■ Exercise prompt
An exact restatement is required. Cover only the lines of the records from the first through the line with "2. Run following", and skip pictures.

_ _ _ _

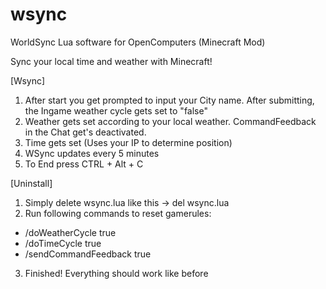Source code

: # wsync
WorldSync Lua software for OpenComputers (Minecraft Mod)

Sync your local time and weather with Minecraft!

[Wsync]
1. After start you get prompted to input your City name. After submitting, the Ingame weather cycle gets set to "false"
2. Weather gets set according to your local weather. CommandFeedback in the Chat get's deactivated.
3. Time gets set (Uses your IP to determine position)
4. WSync updates every 5 minutes
5. To End press CTRL + Alt + C

[Uninstall]
1. Simply delete wsync.lua like this -> del wsync.lua
2. Run following commands to reset gamerules:
  - /doWeatherCycle true
  - /doTimeCycle true
  - /sendCommandFeedback true
3. Finished! Everything should work like before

_ _ _ _

■ Answer section
Source code

: # wsync
WorldSync Lua software for OpenComputers (Minecraft Mod)

Sync your local time and weather with Minecraft!

[Wsync]
1. After start you get prompted to input your City name. After submitting, the Ingame weather cycle gets set to "false"
2. Weather gets set according to your local weather. CommandFeedback in the Chat get's deactivated.
3. Time gets set (Uses your IP to determine position)
4. WSync updates every 5 minutes
5. To End press CTRL + Alt + C

[Uninstall]
1. Simply delete wsync.lua like this -> del wsync.lua
2. Run following commands to reset gamerules:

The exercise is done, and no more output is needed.